The personalization in drug development is more sequential, involving PGx assessment, choice, and testing. Extensive clinical data mining is based on genotype-enabled intervention for an individual (Figure 6).
The aim is to streamline diagnoses, treatment, and follow-up monitoring into one smooth process with coordinated transitions. In certain immunotherapeutic-oriented cell replacement therapies for cancer, a patient’s tumor is profiled for the existence of ‘neo-antigens’—mutations that attract the host’s immune systems to attack the cells harboring those mutations. Once the neo-antigens are found—either through allogenic transplantation using donor cells or autologous transplantation using the patient’s cells—they are harvested and sensitized to recognize the neo-antigens. When introduced into the patient’s body, these cells attract the host’s immune system to act on the cancerous cells containing the neo-antigen. The production of treatments in real-time based on the patient’s unique needs is termed as the ‘magistral’ production of treatments, as opposed to the traditional or ‘officinal’ production of treatment.
Impact of AI in magistral production on healthcare providers
AI is crucial in advancing personalized treatment production for various life-threatening diseases. Some of the ways to implement AI are:
AI-powered robotics - Efficient and precise manufacture of appropriate treatments, electrospinning has been widely leveraged in biomedical engineering to create tissue engineering scaffolds. Robot-aided electrospinning improves the control of quality parameters, like the diameter of nanofibers, and the rate of production, among others.

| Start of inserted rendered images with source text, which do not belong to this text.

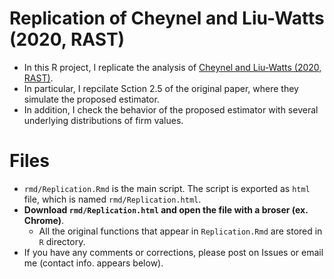 # Replication of Cheynel and Liu-Watts (2020, RAST)
- In this R project, I replicate the analysis of [Cheynel and Liu-Watts (2020, RAST)](https://link.springer.com/article/10.1007/s11142-019-09511-1). 
- In particular, I repcilate Sction 2.5 of the original paper, where they simulate the proposed estimator.
- In addition, I check the behavior of the proposed estimator with several underlying distributions of firm values.

# Files
- `rmd/Replication.Rmd` is the main script. The script is exported as `html` file, which is named `rmd/Replication.html`.
- **Download `rmd/Replication.html` and open the file with a broser (ex. Chrome)**.
    - All the original functions that appear in `Replication.Rmd` are stored in `R` directory.
- If you have any comments or corrections, please post on Issues or email me (contact info. appears below).

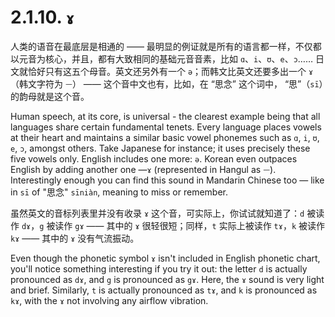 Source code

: # 2.1.10. `ɤ`

人类的语音在最底层是相通的 —— 最明显的例证就是所有的语言都一样，不仅都以元音为核心，并且，都有大致相同的基础元音音素，比如 `ɑ`、`i`、`ʊ`、`e`、`ɔ`…… 日文就恰好只有这五个母音。英文还另外有一个 `ə`；而韩文比英文还要多出一个 `ɤ`<span class="speak-word-inline" data-audio-other="/audios/us/Close-mid_back_unrounded_vowel.ogg.mp3"></span>（韩文字符为 `ᅳ`） —— 这个音中文也有，比如，在 “思念” 这个词中， “思”（`sī`）的韵母就是这个音。

Human speech, at its core, is universal - the clearest example being that all languages share certain fundamental tenets. Every language places vowels at their heart and maintains a similar basic vowel phonemes such as `ɑ`, `i`, `ʊ`, `e`, `ɔ`, amongst others. Take Japanese for instance; it uses precisely these five vowels only. English includes one more: `ə`. Korean even outpaces English by adding another one —`ɤ`<span class="speak-word-inline" data-audio-other="/audios/us/Close-mid_back_unrounded_vowel.ogg.mp3"></span> (represented in Hangul as `ᅳ`). Interestingly enough you can find this sound in Mandarin Chinese too — like in `sī` of "思念" `sīniàn`, meaning to miss or remember.

虽然英文的音标列表里并没有收录 `ɤ` 这个音，可实际上，你试试就知道了：`d` 被读作 `dɤ`，`g` 被读作 `gɤ` —— 其中的 `ɤ` 很轻很短；同样，`t` 实际上被读作 `tɤ`，`k` 被读作 `kɤ` —— 其中的 `ɤ` 没有气流振动。

Even though the phonetic symbol `ɤ` isn't included in English phonetic chart, you'll notice something interesting if you try it out: the letter `d` is actually pronounced as `dɤ`, and `g` is pronounced as `gɤ`. Here, the `ɤ` sound is very light and brief. Similarly, `t` is actually pronounced as `tɤ`, and `k` is pronounced as `kɤ`, with the `ɤ` not involving any airflow vibration. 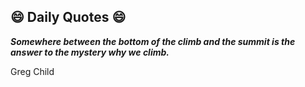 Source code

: ## 😄 Daily Quotes 😄

_**Somewhere between the bottom of the climb and the summit is the answer to the mystery why we climb.**_

Greg Child

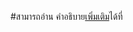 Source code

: #สามารถอ่าน คำอธิบาย[เพิ่มเติม](https://medium.com/@yotadeeWatcharapol/%E0%B8%88%E0%B8%B1%E0%B8%9A%E0%B8%A1%E0%B8%B7%E0%B8%AD%E0%B9%80%E0%B8%82%E0%B8%B5%E0%B8%A2%E0%B8%99-html-hyper-text-markup-language-cc7aca86ac31)ได้ที่
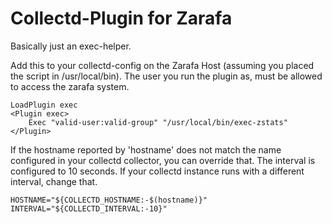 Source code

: # Collectd-Plugin for Zarafa

Basically just an exec-helper. 

Add this to your collectd-config on the Zarafa Host (assuming you placed the
script in /usr/local/bin). The user you run the plugin as, must be allowed to access the
zarafa system.

	LoadPlugin exec
	<Plugin exec>
		Exec "valid-user:valid-group" "/usr/local/bin/exec-zstats"
	</Plugin>

If the hostname reported by 'hostname' does not match the name configured in your collectd
collector, you can override that.
The interval is configured to 10 seconds. If your collectd instance runs with
a different interval, change that. 

	HOSTNAME="${COLLECTD_HOSTNAME:-$(hostname)}"
	INTERVAL="${COLLECTD_INTERVAL:-10}"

3D printing - The potential of manufacturing precise and relevant interventions with 3D printing is immense. The first US FDA-approved 3D-printed drug was made in 2015. A controlled drug release behavior can be based on genetic testing and designed by smart drug delivery systems (DDSs) that enhance the drug’s effectiveness for a particular patient. Various strategies have been used to accurately produce 3D structures, like ink-jet deposition, extrusion-based 3D printing, photo-polymerization, and the like.
N-of-1 trials - Once the treatment is designed, the immediate conduct of N-of-1 trials aided by AI-based pattern discovery will assess its impact on the patient and provide sophisticated treatment outcomes.

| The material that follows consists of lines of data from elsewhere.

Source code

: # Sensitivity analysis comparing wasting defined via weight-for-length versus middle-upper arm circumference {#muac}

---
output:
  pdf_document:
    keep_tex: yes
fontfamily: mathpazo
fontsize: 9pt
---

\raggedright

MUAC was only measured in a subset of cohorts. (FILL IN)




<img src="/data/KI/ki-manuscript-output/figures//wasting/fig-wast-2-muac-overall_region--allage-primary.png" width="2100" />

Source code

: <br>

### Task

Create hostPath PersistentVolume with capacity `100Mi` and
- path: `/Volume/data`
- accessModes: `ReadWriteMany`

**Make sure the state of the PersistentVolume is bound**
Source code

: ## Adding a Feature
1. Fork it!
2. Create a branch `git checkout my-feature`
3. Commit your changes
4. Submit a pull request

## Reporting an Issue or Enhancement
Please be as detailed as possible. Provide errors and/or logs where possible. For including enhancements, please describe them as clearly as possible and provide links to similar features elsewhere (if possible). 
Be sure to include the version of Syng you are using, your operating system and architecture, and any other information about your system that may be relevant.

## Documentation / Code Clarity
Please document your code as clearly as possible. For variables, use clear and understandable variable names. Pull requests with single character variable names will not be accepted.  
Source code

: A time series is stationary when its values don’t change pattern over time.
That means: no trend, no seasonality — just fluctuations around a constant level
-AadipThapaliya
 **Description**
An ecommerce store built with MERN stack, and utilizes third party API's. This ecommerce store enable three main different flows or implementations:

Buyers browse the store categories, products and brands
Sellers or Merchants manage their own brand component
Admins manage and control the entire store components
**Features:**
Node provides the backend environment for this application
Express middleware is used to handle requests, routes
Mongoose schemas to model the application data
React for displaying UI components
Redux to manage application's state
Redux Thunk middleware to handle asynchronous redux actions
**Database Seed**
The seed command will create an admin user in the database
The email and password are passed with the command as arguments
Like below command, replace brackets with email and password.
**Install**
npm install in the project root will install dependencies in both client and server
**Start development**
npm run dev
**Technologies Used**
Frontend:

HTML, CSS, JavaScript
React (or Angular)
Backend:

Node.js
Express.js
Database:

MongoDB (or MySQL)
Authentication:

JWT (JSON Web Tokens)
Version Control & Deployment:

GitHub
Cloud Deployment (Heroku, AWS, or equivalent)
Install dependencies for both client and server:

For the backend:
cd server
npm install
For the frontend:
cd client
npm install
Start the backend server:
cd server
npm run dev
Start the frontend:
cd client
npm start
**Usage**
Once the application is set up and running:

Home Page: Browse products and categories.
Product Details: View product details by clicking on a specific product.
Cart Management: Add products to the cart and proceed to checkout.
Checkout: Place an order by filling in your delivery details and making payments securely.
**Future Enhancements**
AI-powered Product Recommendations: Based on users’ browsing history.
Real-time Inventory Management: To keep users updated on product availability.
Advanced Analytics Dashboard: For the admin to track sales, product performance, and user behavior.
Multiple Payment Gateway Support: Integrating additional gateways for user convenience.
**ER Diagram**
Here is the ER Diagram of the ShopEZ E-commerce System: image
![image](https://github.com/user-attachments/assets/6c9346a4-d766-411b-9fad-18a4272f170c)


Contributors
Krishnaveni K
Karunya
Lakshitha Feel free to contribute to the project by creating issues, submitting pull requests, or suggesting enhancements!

AI-based simulation studies - This explores, pre-empts, and anticipates possibilities that a treatment strategy might take.

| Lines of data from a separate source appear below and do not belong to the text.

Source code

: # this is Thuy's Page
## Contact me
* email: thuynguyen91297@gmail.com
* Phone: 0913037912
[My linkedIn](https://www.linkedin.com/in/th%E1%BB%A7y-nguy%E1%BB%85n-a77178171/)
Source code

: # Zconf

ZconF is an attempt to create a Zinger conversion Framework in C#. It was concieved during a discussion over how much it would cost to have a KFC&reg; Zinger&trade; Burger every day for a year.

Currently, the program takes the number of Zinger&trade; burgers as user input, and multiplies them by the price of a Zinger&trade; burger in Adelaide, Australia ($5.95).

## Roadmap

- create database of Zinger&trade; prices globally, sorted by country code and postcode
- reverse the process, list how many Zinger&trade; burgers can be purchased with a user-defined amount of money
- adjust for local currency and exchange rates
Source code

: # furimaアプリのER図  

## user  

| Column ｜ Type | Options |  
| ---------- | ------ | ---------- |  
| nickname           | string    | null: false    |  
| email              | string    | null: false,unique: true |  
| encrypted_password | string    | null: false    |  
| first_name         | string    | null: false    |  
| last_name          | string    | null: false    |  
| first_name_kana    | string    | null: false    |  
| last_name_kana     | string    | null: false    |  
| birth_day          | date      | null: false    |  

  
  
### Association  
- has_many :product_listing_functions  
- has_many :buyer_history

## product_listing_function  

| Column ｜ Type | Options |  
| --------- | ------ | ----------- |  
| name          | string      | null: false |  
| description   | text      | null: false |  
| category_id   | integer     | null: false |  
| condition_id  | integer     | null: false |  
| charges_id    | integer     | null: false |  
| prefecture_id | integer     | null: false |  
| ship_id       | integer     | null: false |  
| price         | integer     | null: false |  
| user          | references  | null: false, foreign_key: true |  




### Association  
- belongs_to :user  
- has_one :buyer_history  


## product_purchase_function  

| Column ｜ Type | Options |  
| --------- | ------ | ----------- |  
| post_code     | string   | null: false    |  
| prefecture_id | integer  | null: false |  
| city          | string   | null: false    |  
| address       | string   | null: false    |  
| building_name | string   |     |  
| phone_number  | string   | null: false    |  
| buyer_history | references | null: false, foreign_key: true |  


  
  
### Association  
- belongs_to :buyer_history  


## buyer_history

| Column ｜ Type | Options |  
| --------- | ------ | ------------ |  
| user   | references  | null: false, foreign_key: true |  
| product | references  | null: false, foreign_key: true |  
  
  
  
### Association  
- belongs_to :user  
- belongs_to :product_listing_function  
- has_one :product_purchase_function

Impact of PGx testing in treatment coverage on payers
Drug development is a highly regulated process with specificity, potency, and efficacy. One of the first successful examples of PGx testing is HER2 or NEU testing for Herceptin in the year 2005; since then, there has been good progress in PGx testing in the field of genetic testing for somatic mutations in lung and breast cancer.
A few areas where AI can augment PGx testing are as follows:
The AI-based economic framework - It focuses on the cost and outcome effectiveness of PGx testing. This would fuel ‘value-based purchasing’ for members and effective decision-making for payers.
Data-based outcomes – Large payer organizations in the US only cover the test if it comes back with a high-risk score, thereby creating uncertainties and unhappy members. However, data can augment PGx testing outcomes for an effective coverage policy by the payer. For instance, genomic health’s Oncotype DX® test helps oncologists segregate breast cancer patients most likely to benefit from adjuvant chemotherapy. If a PGx test result can be augmented with data-driven analysis of tumors of the same genomic profile, the scoring could be more accurate and reimbursement policies more satisfactory.
The contributions of AI in advancing PGx for treatment personalization in conditions like neurodegenerative disorder, cardiovascular diseases, and cancer, among others, will be profound. Not only will AI-based health products be the future, but the use of technologies like quantum computing and edge computing will be ever-increasing.